"""

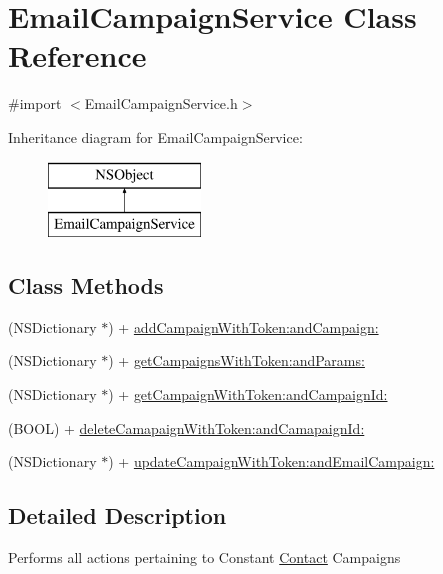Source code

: \hypertarget{interface_email_campaign_service}{\section{Email\-Campaign\-Service Class Reference}
\label{interface_email_campaign_service}
}


{\ttfamily \#import $<$Email\-Campaign\-Service.\-h$>$}

Inheritance diagram for Email\-Campaign\-Service\-:\begin{figure}[H]
\begin{center}
\leavevmode
\includegraphics[height=2.000000cm]{interface_email_campaign_service}
\end{center}
\end{figure}
\subsection*{Class Methods}
\begin{DoxyCompactItemize}
\item 
(N\-S\-Dictionary $\ast$) + \hyperlink{interface_email_campaign_service_aff3df6ccc79c62db7fe50252175a695a}{add\-Campaign\-With\-Token\-:and\-Campaign\-:}
\item 
(N\-S\-Dictionary $\ast$) + \hyperlink{interface_email_campaign_service_ace17a562311bc98376407157dff69bc9}{get\-Campaigns\-With\-Token\-:and\-Params\-:}
\item 
(N\-S\-Dictionary $\ast$) + \hyperlink{interface_email_campaign_service_ac4def12ea65dc06c800b201c0a72166f}{get\-Campaign\-With\-Token\-:and\-Campaign\-Id\-:}
\item 
(B\-O\-O\-L) + \hyperlink{interface_email_campaign_service_adc1f5eae5a704d35f01bbf4d7166083a}{delete\-Camapaign\-With\-Token\-:and\-Camapaign\-Id\-:}
\item 
(N\-S\-Dictionary $\ast$) + \hyperlink{interface_email_campaign_service_ac9e9a4f90263f1e59df9846cb372b0bc}{update\-Campaign\-With\-Token\-:and\-Email\-Campaign\-:}
\end{DoxyCompactItemize}


\subsection{Detailed Description}
Performs all actions pertaining to Constant \hyperlink{interface_contact}{Contact} Campaigns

"""

=== What the exercise asks ===
Reproduce the entries above without change, omitting all pictures.

=== Reply to the exercise ===
Source code

: \hypertarget{interface_email_campaign_service}{\section{Email\-Campaign\-Service Class Reference}
\label{interface_email_campaign_service}
}


{\ttfamily \#import $<$Email\-Campaign\-Service.\-h$>$}

Inheritance diagram for Email\-Campaign\-Service\-:\begin{figure}[H]
\begin{center}
\leavevmode
\includegraphics[height=2.000000cm]{interface_email_campaign_service}
\end{center}
\end{figure}
\subsection*{Class Methods}
\begin{DoxyCompactItemize}
\item 
(N\-S\-Dictionary $\ast$) + \hyperlink{interface_email_campaign_service_aff3df6ccc79c62db7fe50252175a695a}{add\-Campaign\-With\-Token\-:and\-Campaign\-:}
\item 
(N\-S\-Dictionary $\ast$) + \hyperlink{interface_email_campaign_service_ace17a562311bc98376407157dff69bc9}{get\-Campaigns\-With\-Token\-:and\-Params\-:}
\item 
(N\-S\-Dictionary $\ast$) + \hyperlink{interface_email_campaign_service_ac4def12ea65dc06c800b201c0a72166f}{get\-Campaign\-With\-Token\-:and\-Campaign\-Id\-:}
\item 
(B\-O\-O\-L) + \hyperlink{interface_email_campaign_service_adc1f5eae5a704d35f01bbf4d7166083a}{delete\-Camapaign\-With\-Token\-:and\-Camapaign\-Id\-:}
\item 
(N\-S\-Dictionary $\ast$) + \hyperlink{interface_email_campaign_service_ac9e9a4f90263f1e59df9846cb372b0bc}{update\-Campaign\-With\-Token\-:and\-Email\-Campaign\-:}
\end{DoxyCompactItemize}


\subsection{Detailed Description}
Performs all actions pertaining to Constant \hyperlink{interface_contact}{Contact} Campaigns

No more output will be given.